Breaking the Colour Barrier will document the life of sports legend and Second World War veteran Wilfred (Boomer) Harding. The first black hockey player in the International Hockey League when he joined the Windsor Staffords in 1946, he was also the first to play at Detroit’s Olympia stadium. Harding, born in 1915, was also a member of the Chatham Coloured All-Stars —the first black team to win an Ontario Baseball Association championship in 1934.
Heidi Jacobs, information literacy librarian, and Miriam Wright, head of the Department of History, are collaborating on the website and digital archive that will document Harding’s life and career using documents and mementos from family scrapbooks. Members of the Harding family lent the researchers their collection so it could be digitized and become the basis of the website and digital archive. Collected by multiple generations of Harding’s family, the scrapbooks contain seven decades’ worth of newspaper clippings, team photographs, programs, letters, and medals.
Over the summer and fall, an Undergraduate Research Experience grant allowed undergraduate history students Lauren Miceli and Kayla Dettinger to scan the scrapbooks and research aspects of Harding’s history and context. They presented their work on the project at the UWill Discover undergraduate research conference in March.
Additionally, Leddy librarian Dave Johnston and history research associate Cal Murgu developed a digital archive so that the digitized documents will be preserved on a long-term basis. They also helped build a website, which they hope to launch in 2017, to highlight and contextualize some of the materials in thematic exhibits.
“Digitization will help preserve these fragile documents for future generations and make them accessible,” says Dr. Jacobs. “This is a rare opportunity for local history enthusiasts, students, and seasoned researchers to learn about Boomer’s life, which is not just a story about sport, or race, but an intersectional narrative of human struggle, perseverance, and success.”
Dr. Wright says there is little written about Canadian black sports history, and outside of Chatham, few people know about Harding or the Chatham Coloured All-Stars. She says sports are a reflection of society and show the same struggles, conflicts and divisions found in daily life. Despite their athletic successes, Harding and his All-Stars teammates regularly faced discrimination both on and off the field.
“It’s important to acknowledge Harding’s story and that of the Chatham Coloured All Stars because people often assume these types of racial barriers never existed in Canada,” Wright says.
The UWindsor researchers partnered with the Chatham Sports Hall of Fame and have received an Ontario Trillium Foundation grant worth $72,500 to develop the site and digital archive and to add an oral history component. Jacobs says they and students they hope to involve in the project will interview family members about Harding, who died in 1991, as well as family members of the other Chatham Coloured All-Stars players to get their stories and experiences.
“As a young man, Boomer was turned away from a public skating event at Detroit’s Olympia Stadium, but just a few years later he came back to the same arena and played on that very ice as the first black player in the IHL—it was a bittersweet moment,” says Jacobs. “These stories will be lost if we don’t do the oral history project.”

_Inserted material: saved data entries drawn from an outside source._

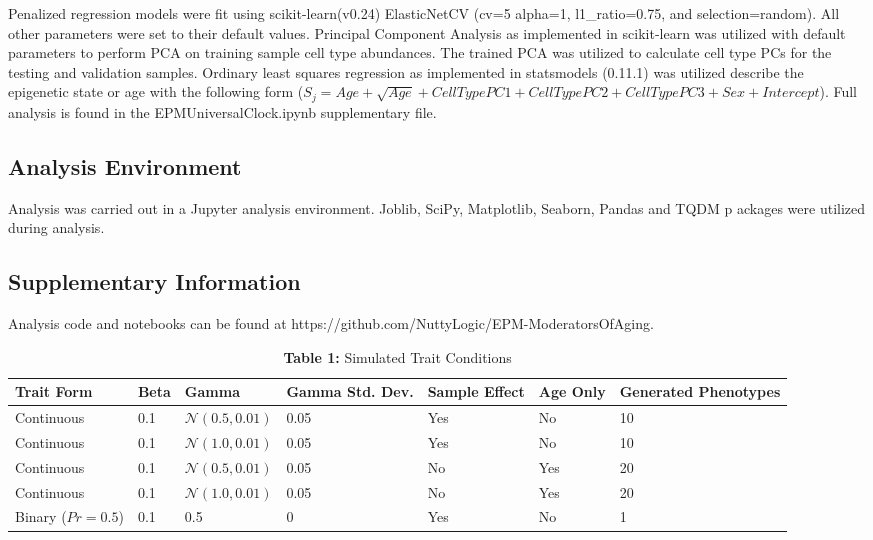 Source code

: \documentclass{article}
\begin{document}
{\begin{linenumbers}
Penalized regression models were fit using scikit-learn(v0.24)\cite{Pedregosa2011-fi} 
ElasticNetCV (cv=5 alpha=1, l1\_ratio=0.75, and selection=random). All other parameters were set to their 
default values. Principal Component Analysis as implemented in scikit-learn was utilized with default parameters 
to perform PCA on training sample cell type abundances. The trained PCA was utilized to calculate cell type PCs 
for the testing and validation samples. Ordinary least squares regression as implemented in statsmodels 
(0.11.1)\cite{Seabold2010-lt} was utilized describe the epigenetic state or age with the following 
form ($S_j  = Age + \sqrt{Age} + Cell Type PC1 + Cell Type PC2 + Cell Type PC3 + Sex + Intercept$). 
Full analysis is found in the EPMUniversalClock.ipynb supplementary file. 

\subsection{Analysis Environment}

Analysis was carried out in a Jupyter\cite{Basu_undated-vq} analysis environment.
 Joblib\cite{Varoquaux2009-al}, SciPy\cite{Virtanen2020-wt}, Matplotlib\cite{Hunter2007-nq}, 
 Seaborn\cite{Waskom2021-gj}, Pandas\cite{McKinney2012-ta} and TQDM\cite{Da_Costa-Luis2019-lr} p
 ackages were utilized during analysis. 

\subsection{Supplementary Information}

Analysis code and notebooks can be found at https://github.com/NuttyLogic/EPM-ModeratorsOfAging.

\end{linenumbers}
\printbibliography



\begin{table}[H]
\caption*{\textbf{Table 1:} Simulated Trait Conditions}  
\begin{tabular}{| p{20mm} | p{15mm} | p{20mm} | p{20mm} | p{20mm} | p{20mm} | p{20mm} |}
\hline
\textbf{Trait Form}&\textbf{Beta}&\textbf{Gamma}&\textbf{Gamma Std. Dev.}&\textbf{Sample Effect}&
\textbf{Age Only}&\textbf{Generated Phenotypes}\\ \hline
Continuous&0.1&$\mathcal{N}(0.5, 0.01)$&0.05&Yes&No&10\\ \hline
Continuous&0.1&$\mathcal{N}(1.0, 0.01)$&0.05&Yes&No&10\\ \hline
Continuous&0.1&$\mathcal{N}(0.5, 0.01)$&0.05&No&Yes&20\\ \hline
Continuous&0.1&$\mathcal{N}(1.0, 0.01)$&0.05&No&Yes&20\\ \hline
Binary ($Pr=0.5$)&0.1&0.5&0&Yes&No&1\\ \hline
\end{tabular}
\end{table}

}
\end{document}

Jacobs and Wright are giving a talk on the project at a meeting of the Essex County Black Historical Research Society on April 21, 7 p.m. in the United Way building, 300 Giles Boulevard East. They also plan to work with local school boards to create instructional materials for the site that will be compatible with curriculum for kindergarten to grade 12.
“Sports are community builders and in the 1920s and ’30s African-Canadian athletes started organizing teams. Despite the barriers, they were creating a strong community identity and sense of achievement,” says Wright. “At the same time, grassroots groups were forming to fight for civil rights. There’s a lot to learn by looking at these stories.”